**Directions for this task:** Transcribe the stretch of entries below from the line with "#### Threats to device" through the line with "[3/7] Building CXX", exactly and with both ends included; leave out all other lines.
Data for this exercise: Begin
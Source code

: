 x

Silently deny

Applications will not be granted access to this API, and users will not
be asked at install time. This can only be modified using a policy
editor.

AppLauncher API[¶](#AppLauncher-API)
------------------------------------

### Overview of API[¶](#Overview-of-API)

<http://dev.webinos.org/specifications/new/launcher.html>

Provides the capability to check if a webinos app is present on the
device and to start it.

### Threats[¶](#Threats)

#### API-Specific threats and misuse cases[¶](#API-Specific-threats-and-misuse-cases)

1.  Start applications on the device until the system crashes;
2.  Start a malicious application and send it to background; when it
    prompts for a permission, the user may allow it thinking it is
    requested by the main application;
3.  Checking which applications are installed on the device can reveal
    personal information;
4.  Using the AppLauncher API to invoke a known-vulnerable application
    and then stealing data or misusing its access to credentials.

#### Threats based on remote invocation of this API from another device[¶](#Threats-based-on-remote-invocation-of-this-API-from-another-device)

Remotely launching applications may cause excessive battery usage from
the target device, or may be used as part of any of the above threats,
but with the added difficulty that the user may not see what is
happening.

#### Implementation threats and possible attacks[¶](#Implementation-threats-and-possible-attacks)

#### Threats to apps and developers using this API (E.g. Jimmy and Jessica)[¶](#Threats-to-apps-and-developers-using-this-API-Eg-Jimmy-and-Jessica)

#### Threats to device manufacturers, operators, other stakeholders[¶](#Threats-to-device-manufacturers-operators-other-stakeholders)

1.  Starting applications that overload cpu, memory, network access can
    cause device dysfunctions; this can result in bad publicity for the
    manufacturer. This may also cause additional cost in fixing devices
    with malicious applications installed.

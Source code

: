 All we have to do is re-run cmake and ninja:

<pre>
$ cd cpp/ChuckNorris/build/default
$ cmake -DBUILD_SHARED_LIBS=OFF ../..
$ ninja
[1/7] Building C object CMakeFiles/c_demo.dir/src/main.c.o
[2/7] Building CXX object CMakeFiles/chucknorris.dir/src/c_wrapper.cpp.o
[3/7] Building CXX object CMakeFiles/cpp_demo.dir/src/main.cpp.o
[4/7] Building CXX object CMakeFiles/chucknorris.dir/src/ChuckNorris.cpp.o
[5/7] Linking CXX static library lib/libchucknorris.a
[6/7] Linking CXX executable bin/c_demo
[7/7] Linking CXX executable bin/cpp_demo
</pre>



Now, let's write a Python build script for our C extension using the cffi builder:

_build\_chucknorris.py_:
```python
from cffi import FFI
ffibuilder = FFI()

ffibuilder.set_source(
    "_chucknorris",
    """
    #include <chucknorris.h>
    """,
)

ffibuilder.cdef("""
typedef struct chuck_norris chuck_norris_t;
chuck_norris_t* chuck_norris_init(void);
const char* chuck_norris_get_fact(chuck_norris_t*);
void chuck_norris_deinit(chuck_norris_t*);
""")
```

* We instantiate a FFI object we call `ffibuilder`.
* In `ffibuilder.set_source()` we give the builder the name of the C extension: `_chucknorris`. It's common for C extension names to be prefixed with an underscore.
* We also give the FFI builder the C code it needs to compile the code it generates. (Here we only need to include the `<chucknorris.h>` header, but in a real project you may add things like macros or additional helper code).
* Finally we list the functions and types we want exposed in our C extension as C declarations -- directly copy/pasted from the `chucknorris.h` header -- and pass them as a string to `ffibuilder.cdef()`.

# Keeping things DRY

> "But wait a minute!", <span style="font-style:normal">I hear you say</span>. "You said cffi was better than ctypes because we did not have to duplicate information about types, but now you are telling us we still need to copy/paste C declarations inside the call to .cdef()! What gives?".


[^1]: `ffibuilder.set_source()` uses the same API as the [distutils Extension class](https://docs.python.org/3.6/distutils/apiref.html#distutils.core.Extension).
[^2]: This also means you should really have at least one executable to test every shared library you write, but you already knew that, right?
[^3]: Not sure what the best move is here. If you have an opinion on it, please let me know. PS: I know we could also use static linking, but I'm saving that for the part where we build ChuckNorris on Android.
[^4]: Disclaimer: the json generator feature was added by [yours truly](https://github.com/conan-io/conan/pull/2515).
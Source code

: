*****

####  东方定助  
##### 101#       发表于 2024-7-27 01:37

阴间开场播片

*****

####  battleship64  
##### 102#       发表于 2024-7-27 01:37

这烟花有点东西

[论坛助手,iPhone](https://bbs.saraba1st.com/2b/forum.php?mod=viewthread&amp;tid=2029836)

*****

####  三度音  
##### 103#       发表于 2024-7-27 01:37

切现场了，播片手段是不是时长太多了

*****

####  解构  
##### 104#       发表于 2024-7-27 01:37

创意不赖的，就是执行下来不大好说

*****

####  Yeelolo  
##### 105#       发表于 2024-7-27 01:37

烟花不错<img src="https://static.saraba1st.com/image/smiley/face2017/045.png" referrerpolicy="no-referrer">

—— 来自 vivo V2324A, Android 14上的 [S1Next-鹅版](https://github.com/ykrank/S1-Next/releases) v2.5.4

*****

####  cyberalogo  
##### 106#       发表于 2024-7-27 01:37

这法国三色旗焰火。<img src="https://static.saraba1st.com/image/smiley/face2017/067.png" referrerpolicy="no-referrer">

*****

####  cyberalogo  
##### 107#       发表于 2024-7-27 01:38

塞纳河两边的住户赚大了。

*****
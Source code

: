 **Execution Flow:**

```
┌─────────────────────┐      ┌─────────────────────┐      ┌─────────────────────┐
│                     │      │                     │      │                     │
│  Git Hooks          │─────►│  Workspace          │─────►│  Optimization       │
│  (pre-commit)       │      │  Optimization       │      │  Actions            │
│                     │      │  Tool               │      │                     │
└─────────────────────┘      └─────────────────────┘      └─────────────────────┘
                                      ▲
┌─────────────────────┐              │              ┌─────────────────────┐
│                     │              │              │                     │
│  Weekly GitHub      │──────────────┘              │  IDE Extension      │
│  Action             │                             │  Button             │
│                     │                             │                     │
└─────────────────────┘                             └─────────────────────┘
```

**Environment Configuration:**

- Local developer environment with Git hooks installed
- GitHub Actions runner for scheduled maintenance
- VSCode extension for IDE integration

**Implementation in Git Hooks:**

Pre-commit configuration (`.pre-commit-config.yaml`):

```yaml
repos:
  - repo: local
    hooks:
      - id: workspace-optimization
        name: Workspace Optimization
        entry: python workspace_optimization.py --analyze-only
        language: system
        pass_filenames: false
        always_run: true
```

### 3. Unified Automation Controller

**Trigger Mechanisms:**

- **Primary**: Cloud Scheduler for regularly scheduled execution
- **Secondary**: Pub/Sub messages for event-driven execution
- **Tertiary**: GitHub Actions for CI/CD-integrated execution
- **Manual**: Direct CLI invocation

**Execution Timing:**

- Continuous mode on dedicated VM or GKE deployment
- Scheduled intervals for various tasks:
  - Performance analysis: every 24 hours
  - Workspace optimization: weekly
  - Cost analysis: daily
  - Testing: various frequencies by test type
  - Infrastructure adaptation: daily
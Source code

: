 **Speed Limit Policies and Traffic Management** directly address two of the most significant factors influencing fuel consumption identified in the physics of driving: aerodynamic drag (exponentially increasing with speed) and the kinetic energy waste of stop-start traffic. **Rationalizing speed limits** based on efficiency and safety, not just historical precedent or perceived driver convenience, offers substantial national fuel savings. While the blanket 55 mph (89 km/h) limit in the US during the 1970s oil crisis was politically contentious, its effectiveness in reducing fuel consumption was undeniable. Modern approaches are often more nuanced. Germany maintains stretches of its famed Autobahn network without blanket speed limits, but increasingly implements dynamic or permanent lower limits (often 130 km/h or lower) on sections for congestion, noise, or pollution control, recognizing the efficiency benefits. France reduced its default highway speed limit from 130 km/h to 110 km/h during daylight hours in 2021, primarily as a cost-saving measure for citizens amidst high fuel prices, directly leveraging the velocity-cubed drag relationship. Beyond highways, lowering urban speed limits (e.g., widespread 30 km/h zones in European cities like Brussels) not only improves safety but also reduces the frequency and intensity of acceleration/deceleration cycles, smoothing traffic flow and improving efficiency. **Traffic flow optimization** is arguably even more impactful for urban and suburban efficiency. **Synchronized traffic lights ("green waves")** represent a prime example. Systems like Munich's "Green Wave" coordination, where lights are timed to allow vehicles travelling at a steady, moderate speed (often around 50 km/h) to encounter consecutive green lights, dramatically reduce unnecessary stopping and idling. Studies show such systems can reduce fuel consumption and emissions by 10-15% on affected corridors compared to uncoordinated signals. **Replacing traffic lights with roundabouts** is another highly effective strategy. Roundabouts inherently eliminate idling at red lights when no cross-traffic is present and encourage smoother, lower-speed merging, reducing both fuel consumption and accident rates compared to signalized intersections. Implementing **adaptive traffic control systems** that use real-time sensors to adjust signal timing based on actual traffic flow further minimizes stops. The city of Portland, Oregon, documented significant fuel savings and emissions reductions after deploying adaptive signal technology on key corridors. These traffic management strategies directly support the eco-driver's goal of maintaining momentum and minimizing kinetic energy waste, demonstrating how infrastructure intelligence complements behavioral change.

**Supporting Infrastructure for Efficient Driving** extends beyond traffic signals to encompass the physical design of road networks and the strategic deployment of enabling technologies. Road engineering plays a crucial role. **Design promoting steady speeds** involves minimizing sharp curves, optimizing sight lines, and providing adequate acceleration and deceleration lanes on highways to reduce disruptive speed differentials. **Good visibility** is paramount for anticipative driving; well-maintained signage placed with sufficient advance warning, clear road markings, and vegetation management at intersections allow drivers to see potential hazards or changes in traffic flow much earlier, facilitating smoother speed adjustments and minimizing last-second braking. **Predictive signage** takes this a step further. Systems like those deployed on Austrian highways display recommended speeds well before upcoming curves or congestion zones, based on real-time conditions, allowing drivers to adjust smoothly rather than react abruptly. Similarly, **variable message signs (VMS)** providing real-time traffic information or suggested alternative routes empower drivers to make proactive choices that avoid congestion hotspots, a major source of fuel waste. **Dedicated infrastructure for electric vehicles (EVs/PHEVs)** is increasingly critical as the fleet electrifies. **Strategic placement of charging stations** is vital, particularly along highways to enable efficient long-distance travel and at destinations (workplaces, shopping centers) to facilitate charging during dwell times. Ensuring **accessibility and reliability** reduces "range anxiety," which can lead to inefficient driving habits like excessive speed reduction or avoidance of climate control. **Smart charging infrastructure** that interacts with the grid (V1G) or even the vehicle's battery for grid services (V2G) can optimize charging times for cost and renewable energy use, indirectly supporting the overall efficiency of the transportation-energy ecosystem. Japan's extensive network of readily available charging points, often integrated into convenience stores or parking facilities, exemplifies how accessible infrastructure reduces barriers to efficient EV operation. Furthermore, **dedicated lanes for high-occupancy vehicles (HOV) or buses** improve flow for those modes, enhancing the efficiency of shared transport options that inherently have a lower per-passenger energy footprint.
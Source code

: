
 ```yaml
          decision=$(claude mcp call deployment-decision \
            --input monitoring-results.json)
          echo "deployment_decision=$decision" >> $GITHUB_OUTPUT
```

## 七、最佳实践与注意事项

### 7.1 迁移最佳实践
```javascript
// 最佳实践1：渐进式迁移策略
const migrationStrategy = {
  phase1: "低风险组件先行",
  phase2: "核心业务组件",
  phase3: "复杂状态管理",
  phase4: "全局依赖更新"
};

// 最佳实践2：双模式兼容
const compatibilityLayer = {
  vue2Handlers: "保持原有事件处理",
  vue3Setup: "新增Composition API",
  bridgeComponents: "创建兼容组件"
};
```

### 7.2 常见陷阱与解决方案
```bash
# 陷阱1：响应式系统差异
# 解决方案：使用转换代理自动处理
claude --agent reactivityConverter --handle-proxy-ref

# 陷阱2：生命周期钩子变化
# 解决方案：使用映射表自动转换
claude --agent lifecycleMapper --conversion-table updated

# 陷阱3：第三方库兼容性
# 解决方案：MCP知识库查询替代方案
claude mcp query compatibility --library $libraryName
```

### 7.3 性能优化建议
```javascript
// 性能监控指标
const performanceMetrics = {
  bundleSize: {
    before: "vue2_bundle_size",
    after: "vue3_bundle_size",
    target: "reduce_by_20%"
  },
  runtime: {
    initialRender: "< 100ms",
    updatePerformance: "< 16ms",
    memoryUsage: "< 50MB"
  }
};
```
Data for this exercise: End
**Task answer:**
#### Threats to device manufacturers, operators, other stakeholders[¶](#Threats-to-device-manufacturers-operators-other-stakeholders)

1.  Starting applications that overload cpu, memory, network access can
    cause device dysfunctions; this can result in bad publicity for the
    manufacturer. This may also cause additional cost in fixing devices
    with malicious applications installed.

Source code

: All we have to do is re-run cmake and ninja:

<pre>
$ cd cpp/ChuckNorris/build/default
$ cmake -DBUILD_SHARED_LIBS=OFF ../..
$ ninja
[1/7] Building C object CMakeFiles/c_demo.dir/src/main.c.o
[2/7] Building CXX object CMakeFiles/chucknorris.dir/src/c_wrapper.cpp.o
[3/7] Building CXX object CMakeFiles/cpp_demo.dir/src/main.cpp.o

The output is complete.